You see this in the ETF flows as well, where since the end of June inflows into ETH ETFs have outstripped inflows into Bitcoin ETFs, though both have done well.
Definitely an area of renewed excitement and growth as investors and companies try to take advantage of the landscape that this administration has created, not just the traditional crypto community, but also potentially new entrants – anything from startups to household names.
Expect more on this, and the “concept” we laid out in Crypto Privateers is getting more, rather than less, interest as people have taken Academy up on our offer to discuss or brainstorm what to do about crypto crime, especially from Nation State/Nation State-Sponsored criminals.
The Bond Market
Look for the bond market to continue to move towards pricing in 3, or maybe 4 cuts. One interesting thing about how the search for potential candidates is being conducted is that the market is exposed to interview after interview of prominent figures who are all advocating for rate cuts. I think that is an interesting approach and while inflation may make that difficult, my belief is that the job market will nudge the Fed along faster than is currently being priced in.

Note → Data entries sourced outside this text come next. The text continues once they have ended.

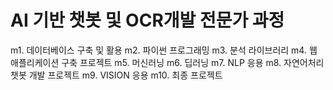 # AI 기반 챗봇 및 OCR개발 전문가 과정
m1. 데이터베이스 구축 및 활용
m2. 파이썬 프로그래밍
m3. 분석 라이브러리
m4. 웹 애플리케이션 구축 프로젝트
m5. 머신러닝
m6. 딥러닝
m7. NLP 응용
m8. 자연어처리 챗봇 개발 프로젝트
m9. VISION 응용
m10. 최종 프로젝트
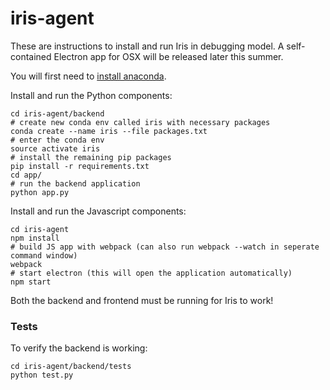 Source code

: # iris-agent

These are instructions to install and run Iris in debugging model. A self-contained Electron app for OSX will be released later this summer.

You will first need to [install anaconda](https://conda.io/docs/install/quick.html).

Install and run the Python components:

    cd iris-agent/backend
    # create new conda env called iris with necessary packages
    conda create --name iris --file packages.txt
    # enter the conda env
    source activate iris
    # install the remaining pip packages
    pip install -r requirements.txt
    cd app/
    # run the backend application
    python app.py

Install and run the Javascript components:

    cd iris-agent
    npm install
    # build JS app with webpack (can also run webpack --watch in seperate command window)
    webpack
    # start electron (this will open the application automatically)
    npm start

Both the backend and frontend must be running for Iris to work!

### Tests

To verify the backend is working:

    cd iris-agent/backend/tests
    python test.py
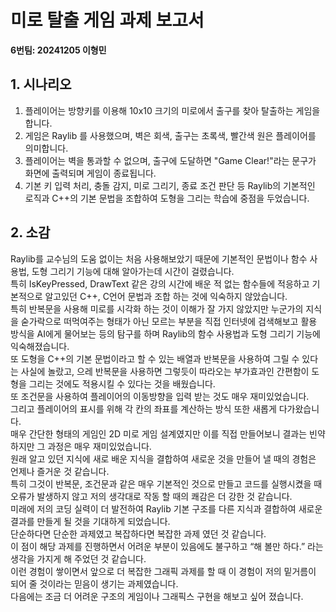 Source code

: # 미로 탈출 게임 과제 보고서  
**6번팀: 20241205 이형민**

## 1. 시나리오

1. 플레이어는 방향키를 이용해 10x10 크기의 미로에서 출구를 찾아 탈출하는 게임을 합니다.  
2. 게임은 Raylib 를 사용했으며, 벽은 회색, 출구는 초록색, 빨간색 원은 플레이어를 의미합니다.  
3. 플레이어는 벽을 통과할 수 없으며, 출구에 도달하면 "Game Clear!"라는  문구가 화면에 출력되며 게임이 종료됩니다.  
4. 기본 키 입력 처리, 충돌 감지, 미로 그리기, 종료 조건 판단 등 Raylib의 기본적인 로직과 C++의 기본 문법을 조합하여 도형을 그리는 학습에 중점을 두었습니다.

## 2. 소감

Raylib를 교수님의 도움 없이는 처음 사용해보았기 때문에 기본적인 문법이나 함수 사용법, 도형 그리기 기능에 대해 알아가는데 시간이 걸렸습니다.  
특히 IsKeyPressed,  DrawText 같은 강의 시간에 배운 적 없는 함수들에 적응하고 기본적으로 알고있던 C++, C언어 문법과 조합 하는 것에 익숙하지 않았습니다.  
특히 반복문을 사용해 미로를 시각화 하는 것이 이해가 잘 가지 않았지만 누군가의 지식을 숟가락으로 떠먹여주는 형태가 아닌 모르는 부분을 직접 인터넷에 검색해보고 활용 방식을 AI에게 물어보는 등의 탐구를 하며 Raylib의 함수 사용법과 도형 그리기 기능에 익숙해졌습니다.  
또 도형을 C++의 기본 문법이라고 할 수 있는 배열과 반복문을 사용하여 그릴 수 있다는 사실에 놀랐고, 으레 반복문을 사용하면 그렇듯이 따라오는 부가효과인 간편함이 도형을 그리는 것에도 적용시킬 수 있다는 것을 배웠습니다.  
또 조건문을 사용하여 플레이어의 이동방향을 입력 받는 것도 매우 재미있었습니다.  
그리고 플레이어의 표시를 위해 각 칸의 좌표를 계산하는 방식 또한 새롭게 다가왔습니다.  
매우 간단한 형태의 게임인 2D 미로 게임 설계였지만 이를 직접 만들어보니 결과는 빈약하지만 그 과정은 매우 재미있었습니다.  
원래 알고 있던 지식에 새로 배운 지식을 결합하여 새로운 것을 만들어 낼 때의 경험은 언제나 즐거운 것 같습니다.  
특히 그것이 반복문, 조건문과 같은 매우 기본적인 것으로 만들고 코드를 실행시켰을 때 오류가 발생하지 않고 저의 생각대로 작동 할 때의 쾌감은 더 강한 것 같습니다.  
미래에 저의 코딩 실력이 더 발전하여 Raylib 기본 구조를  다른 지식과 결합하여 새로운 결과를 만들게 될 것을 기대하게 되었습니다.  
단순하다면 단순한 과제였고 복잡하다면 복잡한 과제 였던 것 같습니다.  
이 점이 해당 과제를 진행하면서 어려운 부분이 있음에도 불구하고 “해 볼만 하다.” 라는 생각을 가지게 해 주었던 것 같습니다.  
이런 경험이 쌓이면서 앞으로 더 복잡한 그래픽 과제를 할 때 이 경험이 저의 밑거름이 되어 줄 것이라는 믿음이 생기는 과제였습니다.  
다음에는 조금 더 어려운 구조의 게임이나 그래픽스 구현을 해보고 싶어 졌습니다.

The long end will continue to struggle as it has to price in uncertainty about the quality of data or the willingness of the Fed, going forward, to treat data in the way it had been treated in the past. Not necessarily a bad thing as we try to ignore “garbage data” and focus on where the puck is going, not where it has been, but that could cause longer dated yields to remain stubbornly high, relative to front end yields.
Which leads me to what I think is the next obvious question – what will the Fed do if 10s (or 30s) stay higher than where the administration thinks they should be? The admin has had goals of getting 10s to a 3 handle, so couldn’t we see versions of Operation Twist done to achieve that goal? Lots to be done before we get to something like true yield curve control, but people seem so fixated on whether people would cut or not, and not interested enough on what future potential Fed picks would do with policy to impact the longer end of the yield curve. Seriously, if we want lower mortgage rates, the admin will need to do something on 10s and I expect cuts alone won’t get us there as the risk premium will grow.
Not sure I’m at the point of “pounding the table” that flatteners are interesting here, but I think that we may be getting to that point.
Equities
Largely unchanged from last week. Be careful on many of the high-flyers as a lot of good is priced in and there is some resistance, at least in the narrative, starting to develop. Look for companies that can benefit from ProSec to do well, and after the news around INTC this week, expect the search for those types of companies to intensify as it could be a catalyst to “unlock” value – which often seems difficult to unlock.
Finally, my fears remain that the smaller and less well-capitalized companies (many private) will have more difficulty navigating the tariffs, as much as I’d like to see them break out and take over the leadership of the market.
Bottom Line
The Central Banks may push back on cuts a bit at Jackson Hole, but I don’t think markets will believe it for long. It all still comes down to growth, what is priced in, and you have our thoughts on that.
For those in the corporate debt market, presumably it will be a bit slower in the last two weeks of August than it has been, but spreads are tight, demand is strong, and yields are at decent levels, so there may be very little rest this summer for corporate bond investors.
It is a bit scary how quickly Labor Day (and the “official” end of summer) is approaching since it hasn’t felt very quiet or dull at all!